Let's run Logstash with a regular Structured Data / JSON configuration and see what happens:
input {
file {
path => "/usr/share/logstash/wiki_elasticseach_2021-08-05.json"
start_position => "beginning"
sincedb_path => "/dev/null"
}
}
filter {
json {
source => "message"
}
}
output {
elasticsearch {
hosts => "http://localhost:9200"
index => "elasticsearch-log-json"
}
stdout {}
}
docker run \
--name logstash \
--net=host \
--rm -it \
-v /opt/logstash/pipeline/logstash.conf:/usr/share/logstash/pipeline/logstash.conf \
-v /opt/logstash/wiki_elasticseach_2021-08-05.json:/usr/share/logstash/wiki_elasticseach_2021-08-05.json \
-e "ELASTIC_HOST=localhost:9200" \
-e "XPACK_SECURITY_ENABLED=false" \
-e "XPACK_REPORTING_ENABLED=false" \
-e "XPACK_MONITORING_ENABLED=false" \
-e "XPACK_MONITORING_ELASTICSEARCH_USERNAME=elastic" \
-e "XPACK_MONITORING_ELASTICSEARCH_PASSWORD=changeme" \
logstash:7.13.4
To delete the indexed data:
curl -XDELETE -u elastic:changeme http://localhost:9200/elasticsearch-log-json
I found the Docker Log hard to work with.
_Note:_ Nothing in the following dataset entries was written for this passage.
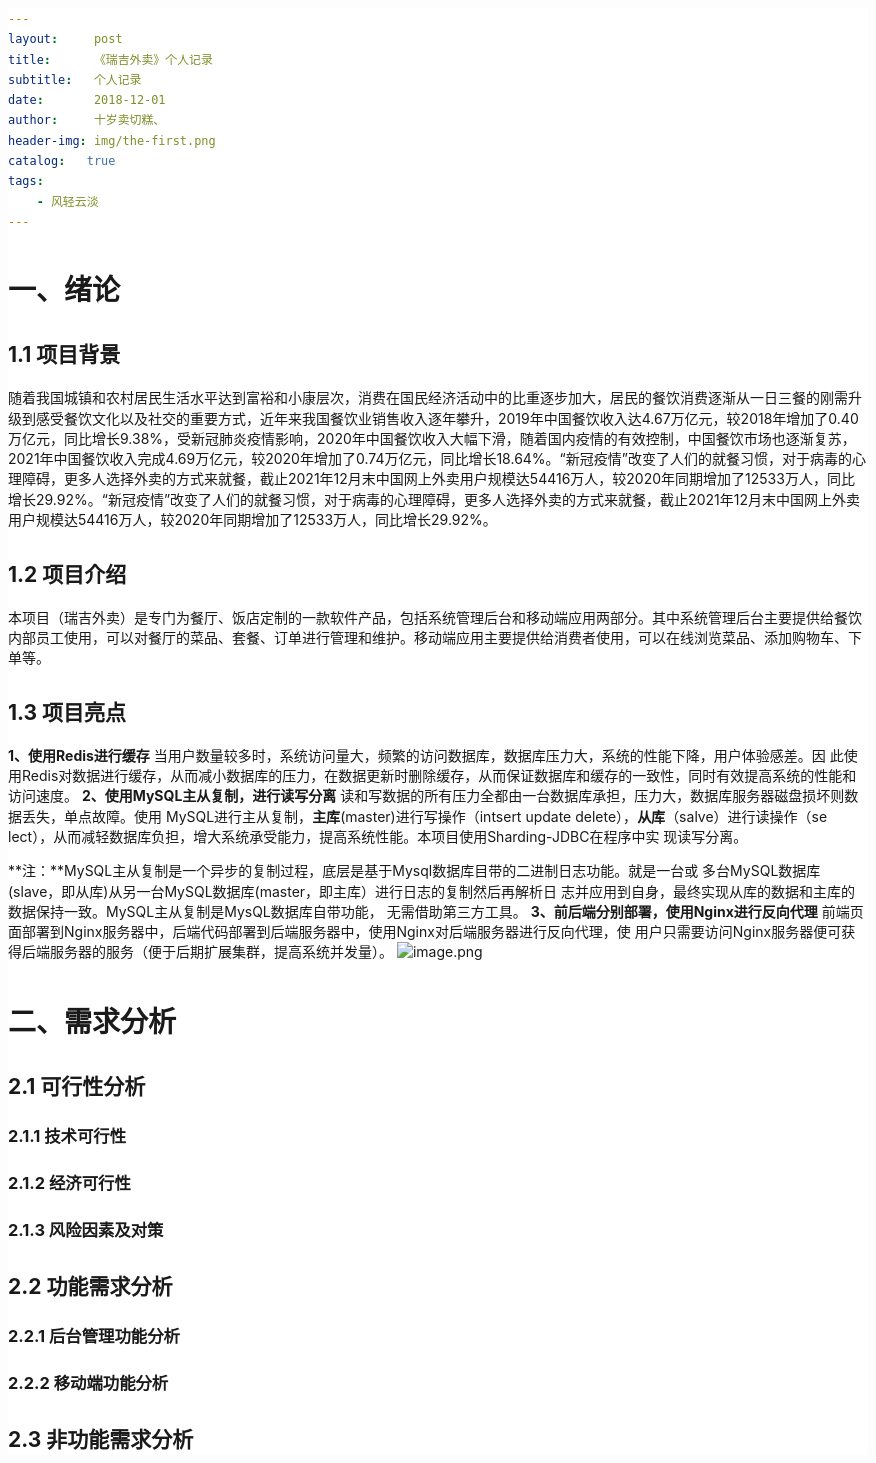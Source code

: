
 ```yaml
---
layout:     post
title:      《瑞吉外卖》个人记录
subtitle:   个人记录
date:       2018-12-01
author:     十岁卖切糕、
header-img: img/the-first.png
catalog:   true
tags:
    - 风轻云淡
---
```

# 一、绪论
## 1.1 项目背景
随着我国城镇和农村居民生活水平达到富裕和小康层次，消费在国民经济活动中的比重逐步加大，居民的餐饮消费逐渐从一日三餐的刚需升级到感受餐饮文化以及社交的重要方式，近年来我国餐饮业销售收入逐年攀升，2019年中国餐饮收入达4.67万亿元，较2018年增加了0.40万亿元，同比增长9.38%，受新冠肺炎疫情影响，2020年中国餐饮收入大幅下滑，随着国内疫情的有效控制，中国餐饮市场也逐渐复苏，2021年中国餐饮收入完成4.69万亿元，较2020年增加了0.74万亿元，同比增长18.64%。“新冠疫情”改变了人们的就餐习惯，对于病毒的心理障碍，更多人选择外卖的方式来就餐，截止2021年12月末中国网上外卖用户规模达54416万人，较2020年同期增加了12533万人，同比增长29.92%。“新冠疫情”改变了人们的就餐习惯，对于病毒的心理障碍，更多人选择外卖的方式来就餐，截止2021年12月末中国网上外卖用户规模达54416万人，较2020年同期增加了12533万人，同比增长29.92%。
## 1.2 项目介绍
本项目（瑞吉外卖）是专门为餐厅、饭店定制的一款软件产品，包括系统管理后台和移动端应用两部分。其中系统管理后台主要提供给餐饮内部员工使用，可以对餐厅的菜品、套餐、订单进行管理和维护。移动端应用主要提供给消费者使用，可以在线浏览菜品、添加购物车、下单等。
## 1.3 项目亮点
**1、使用Redis进行缓存**
当用户数量较多时，系统访问量大，频繁的访问数据库，数据库压力大，系统的性能下降，用户体验感差。因
此使用Redis对数据进行缓存，从而减小数据库的压力，在数据更新时删除缓存，从而保证数据库和缓存的一致性，同时有效提高系统的性能和访问速度。
**2、使用MySQL主从复制，进行读写分离**
读和写数据的所有压力全都由一台数据库承担，压力大，数据库服务器磁盘损坏则数据丢失，单点故障。使用
MySQL进行主从复制，**主库**(master)进行写操作（intsert update delete），**从库**（salve）进行读操作（se
lect），从而减轻数据库负担，增大系统承受能力，提高系统性能。本项目使用Sharding-JDBC在程序中实
现读写分离。

**注：**MySQL主从复制是一个异步的复制过程，底层是基于Mysql数据库目带的二进制日志功能。就是一台或
多台MySQL数据库(slave，即从库)从另一台MySQL数据库(master，即主库）进行日志的复制然后再解析日
志并应用到自身，最终实现从库的数据和主库的数据保持一致。MySQL主从复制是MysQL数据库自带功能，
无需借助第三方工具。
**3、前后端分别部署，使用Nginx进行反向代理**
前端页面部署到Nginx服务器中，后端代码部署到后端服务器中，使用Nginx对后端服务器进行反向代理，使
用户只需要访问Nginx服务器便可获得后端服务器的服务（便于后期扩展集群，提高系统并发量）。
![image.png](https://cdn.nlark.com/yuque/0/2022/png/27623962/1658394180967-b966cd9d-5d3a-479e-b95a-bffff9599d51.png#clientId=u513bd8c2-fa12-4&crop=0&crop=0&crop=1&crop=1&from=paste&height=325&id=u1e38f949&margin=%5Bobject%20Object%5D&name=image.png&originHeight=650&originWidth=803&originalType=binary&ratio=1&rotation=0&showTitle=false&size=97177&status=done&style=none&taskId=ue7e22d39-a250-4d13-a9ef-33a80b94953&title=&width=402)
# 二、需求分析
## 2.1 可行性分析
### 2.1.1 技术可行性
### 2.1.2 经济可行性
### 2.1.3 风险因素及对策
## 2.2 功能需求分析
### 2.2.1 后台管理功能分析
### 2.2.2 移动端功能分析
## 2.3 非功能需求分析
I might try to activate the Elasticsearch SlowLog directly. Currently the ES instance logs to STDOUT and Docker writes it to file. So I end up with two structures wrapped around each other. Also the ES does not separate to different log files this way - everything is just one big blob of broken JSON.